[WHAT TO DO] Taking the records line by line, how many lines contain the word "gopher"? Answer with the number only.

(Items from a dataset)

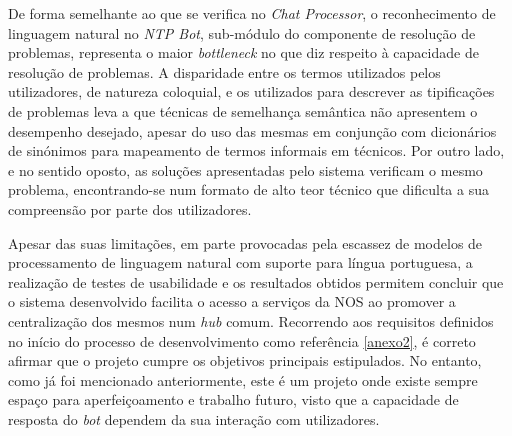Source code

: \documentclass[11pt,a4paper]{article}
\begin{document}
De forma semelhante ao que se verifica no \textit{Chat Processor}, o reconhecimento de linguagem natural no
\textit{NTP Bot}, sub-módulo do componente de resolução de problemas, representa o maior \textit{bottleneck}
no que diz respeito à capacidade de resolução de problemas. A disparidade entre os termos utilizados pelos
utilizadores, de natureza coloquial, e os utilizados para descrever as tipificações de problemas leva a que
técnicas de semelhança semântica não apresentem o desempenho desejado, apesar do uso das mesmas em conjunção
com dicionários de sinónimos para mapeamento de termos informais em técnicos. Por outro lado, e no sentido
oposto, as soluções apresentadas pelo sistema verificam o mesmo problema, encontrando-se num formato de alto
teor técnico que dificulta a sua compreensão por parte dos utilizadores.

Apesar das suas limitações, em parte provocadas pela escassez de modelos de processamento de linguagem natural
com suporte para língua portuguesa, a realização de testes de usabilidade e os resultados obtidos permitem
concluir que o sistema desenvolvido facilita o acesso a serviços da NOS ao promover a centralização dos mesmos
num \textit{hub} comum. 
Recorrendo aos requisitos definidos no início do processo de desenvolvimento como referência \ref{anexo2}, é correto afirmar
que o projeto cumpre os objetivos principais estipulados. No entanto, como já foi mencionado anteriormente, 
este é um projeto onde existe sempre espaço para aperfeiçoamento e trabalho futuro, visto que a capacidade
de resposta do \textit{bot} dependem da sua interação com utilizadores.

\newpage
\end{document}
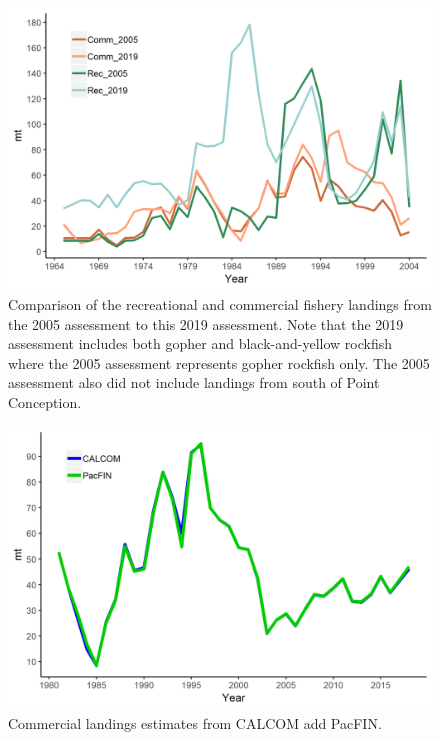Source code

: \documentclass[12pt,]{article}
\begin{document}
\begin{figure}
\centering
\includegraphics{Figures/assessment_compare.png}
\caption{Comparison of the recreational and commercial fishery landings
from the 2005 assessment to this 2019 assessment. Note that the 2019
assessment includes both gopher and black-and-yellow rockfish where the
2005 assessment represents gopher rockfish only. The 2005 assessment
also did not include landings from south of Point Conception.
\label{fig:Assessment_compare}}
\end{figure}

\begin{figure}
\centering
\includegraphics{Figures/Calcom_vs_Pacfin.png}
\caption{Commercial landings estimates from CALCOM add PacFIN.
\label{fig:Calcom_vs_Pacfin}}
\end{figure}
\end{document}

[SOLUTION FOR THIS EXERCISE] 2